YOUR INSTRUCTIONS: When you return the lines below, go from the first through the line with "[W0338H](h1/wa/W0338H)|<a name='W0338H'></a>Öle (äthetische)", keep them exact, and leave out every picture.
*-*-*
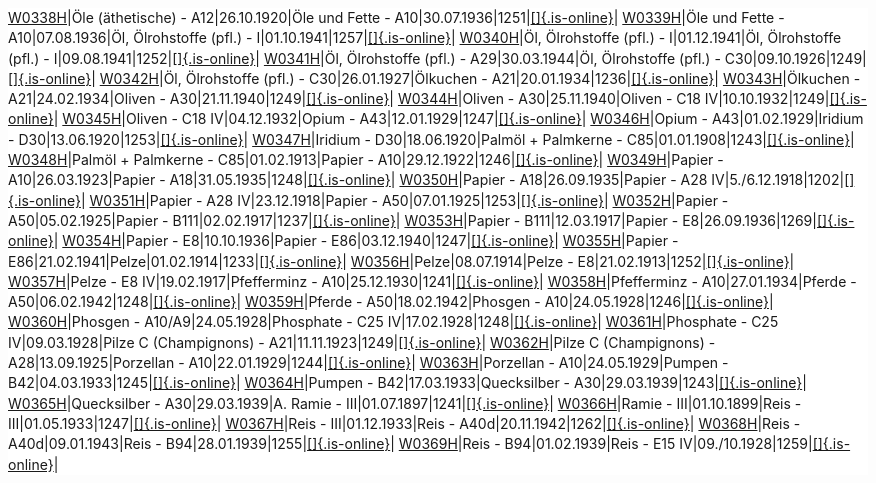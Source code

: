 [W0338H](h1/wa/W0338H)|<a name='W0338H'></a>Öle (äthetische) - A12|26.10.1920|Öle und Fette - A10|30.07.1936|1251|[[]{.is-online}](https://pm20.zbw.eu/folder/wa)|
[W0339H](h1/wa/W0339H)|<a name='W0339H'></a>Öle und Fette - A10|07.08.1936|Öl, Ölrohstoffe (pfl.) - I|01.10.1941|1257|[[]{.is-online}](https://pm20.zbw.eu/folder/wa)|
[W0340H](h1/wa/W0340H)|<a name='W0340H'></a>Öl, Ölrohstoffe (pfl.) - I|01.12.1941|Öl, Ölrohstoffe (pfl.) - I|09.08.1941|1252|[[]{.is-online}](https://pm20.zbw.eu/folder/wa)|
[W0341H](h1/wa/W0341H)|<a name='W0341H'></a>Öl, Ölrohstoffe (pfl.) - A29|30.03.1944|Öl, Ölrohstoffe (pfl.) - C30|09.10.1926|1249|[[]{.is-online}](https://pm20.zbw.eu/folder/wa)|
[W0342H](h1/wa/W0342H)|<a name='W0342H'></a>Öl, Ölrohstoffe (pfl.) - C30|26.01.1927|Ölkuchen - A21|20.01.1934|1236|[[]{.is-online}](https://pm20.zbw.eu/folder/wa)|
[W0343H](h1/wa/W0343H)|<a name='W0343H'></a>Ölkuchen - A21|24.02.1934|Oliven - A30|21.11.1940|1249|[[]{.is-online}](https://pm20.zbw.eu/folder/wa)|
[W0344H](h1/wa/W0344H)|<a name='W0344H'></a>Oliven - A30|25.11.1940|Oliven - C18 IV|10.10.1932|1249|[[]{.is-online}](https://pm20.zbw.eu/folder/wa)|
[W0345H](h1/wa/W0345H)|<a name='W0345H'></a>Oliven - C18 IV|04.12.1932|Opium - A43|12.01.1929|1247|[[]{.is-online}](https://pm20.zbw.eu/folder/wa)|
[W0346H](h1/wa/W0346H)|<a name='W0346H'></a>Opium - A43|01.02.1929|Iridium - D30|13.06.1920|1253|[[]{.is-online}](https://pm20.zbw.eu/folder/wa)|
[W0347H](h1/wa/W0347H)|<a name='W0347H'></a>Iridium - D30|18.06.1920|Palmöl + Palmkerne - C85|01.01.1908|1243|[[]{.is-online}](https://pm20.zbw.eu/folder/wa)|
[W0348H](h1/wa/W0348H)|<a name='W0348H'></a>Palmöl + Palmkerne - C85|01.02.1913|Papier - A10|29.12.1922|1246|[[]{.is-online}](https://pm20.zbw.eu/folder/wa)|
[W0349H](h1/wa/W0349H)|<a name='W0349H'></a>Papier - A10|26.03.1923|Papier - A18|31.05.1935|1248|[[]{.is-online}](https://pm20.zbw.eu/folder/wa)|
[W0350H](h1/wa/W0350H)|<a name='W0350H'></a>Papier - A18|26.09.1935|Papier - A28 IV|5./6.12.1918|1202|[[]{.is-online}](https://pm20.zbw.eu/folder/wa)|
[W0351H](h1/wa/W0351H)|<a name='W0351H'></a>Papier - A28 IV|23.12.1918|Papier - A50|07.01.1925|1253|[[]{.is-online}](https://pm20.zbw.eu/folder/wa)|
[W0352H](h1/wa/W0352H)|<a name='W0352H'></a>Papier - A50|05.02.1925|Papier - B111|02.02.1917|1237|[[]{.is-online}](https://pm20.zbw.eu/folder/wa)|
[W0353H](h1/wa/W0353H)|<a name='W0353H'></a>Papier - B111|12.03.1917|Papier - E8|26.09.1936|1269|[[]{.is-online}](https://pm20.zbw.eu/folder/wa)|
[W0354H](h1/wa/W0354H)|<a name='W0354H'></a>Papier - E8|10.10.1936|Papier - E86|03.12.1940|1247|[[]{.is-online}](https://pm20.zbw.eu/folder/wa)|
[W0355H](h1/wa/W0355H)|<a name='W0355H'></a>Papier - E86|21.02.1941|Pelze|01.02.1914|1233|[[]{.is-online}](https://pm20.zbw.eu/folder/wa)|
[W0356H](h1/wa/W0356H)|<a name='W0356H'></a>Pelze|08.07.1914|Pelze - E8|21.02.1913|1252|[[]{.is-online}](https://pm20.zbw.eu/folder/wa)|
[W0357H](h1/wa/W0357H)|<a name='W0357H'></a>Pelze - E8 IV|19.02.1917|Pfefferminz - A10|25.12.1930|1241|[[]{.is-online}](https://pm20.zbw.eu/folder/wa)|
[W0358H](h1/wa/W0358H)|<a name='W0358H'></a>Pfefferminz - A10|27.01.1934|Pferde - A50|06.02.1942|1248|[[]{.is-online}](https://pm20.zbw.eu/folder/wa)|
[W0359H](h1/wa/W0359H)|<a name='W0359H'></a>Pferde - A50|18.02.1942|Phosgen - A10|24.05.1928|1246|[[]{.is-online}](https://pm20.zbw.eu/folder/wa)|
[W0360H](h1/wa/W0360H)|<a name='W0360H'></a>Phosgen - A10/A9|24.05.1928|Phosphate - C25 IV|17.02.1928|1248|[[]{.is-online}](https://pm20.zbw.eu/folder/wa)|
[W0361H](h1/wa/W0361H)|<a name='W0361H'></a>Phosphate - C25 IV|09.03.1928|Pilze C (Champignons) - A21|11.11.1923|1249|[[]{.is-online}](https://pm20.zbw.eu/folder/wa)|
[W0362H](h1/wa/W0362H)|<a name='W0362H'></a>Pilze C (Champignons) - A28|13.09.1925|Porzellan - A10|22.01.1929|1244|[[]{.is-online}](https://pm20.zbw.eu/folder/wa)|
[W0363H](h1/wa/W0363H)|<a name='W0363H'></a>Porzellan - A10|24.05.1929|Pumpen - B42|04.03.1933|1245|[[]{.is-online}](https://pm20.zbw.eu/folder/wa)|
[W0364H](h1/wa/W0364H)|<a name='W0364H'></a>Pumpen - B42|17.03.1933|Quecksilber - A30|29.03.1939|1243|[[]{.is-online}](https://pm20.zbw.eu/folder/wa)|
[W0365H](h1/wa/W0365H)|<a name='W0365H'></a>Quecksilber - A30|29.03.1939|A. Ramie - III|01.07.1897|1241|[[]{.is-online}](https://pm20.zbw.eu/folder/wa)|
[W0366H](h1/wa/W0366H)|<a name='W0366H'></a>Ramie - III|01.10.1899|Reis - III|01.05.1933|1247|[[]{.is-online}](https://pm20.zbw.eu/folder/wa)|
[W0367H](h1/wa/W0367H)|<a name='W0367H'></a>Reis - III|01.12.1933|Reis - A40d|20.11.1942|1262|[[]{.is-online}](https://pm20.zbw.eu/folder/wa)|
[W0368H](h1/wa/W0368H)|<a name='W0368H'></a>Reis - A40d|09.01.1943|Reis - B94|28.01.1939|1255|[[]{.is-online}](https://pm20.zbw.eu/folder/wa)|
[W0369H](h1/wa/W0369H)|<a name='W0369H'></a>Reis - B94|01.02.1939|Reis - E15 IV|09./10.1928|1259|[[]{.is-online}](https://pm20.zbw.eu/folder/wa)|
*-*-*
RESPONSE TO THE EXERCISE:
Source code

: [W0338H](h1/wa/W0338H)|<a name='W0338H'></a>Öle (äthetische) - A12|26.10.1920|Öle und Fette - A10|30.07.1936|1251|[[]{.is-online}](https://pm20.zbw.eu/folder/wa)|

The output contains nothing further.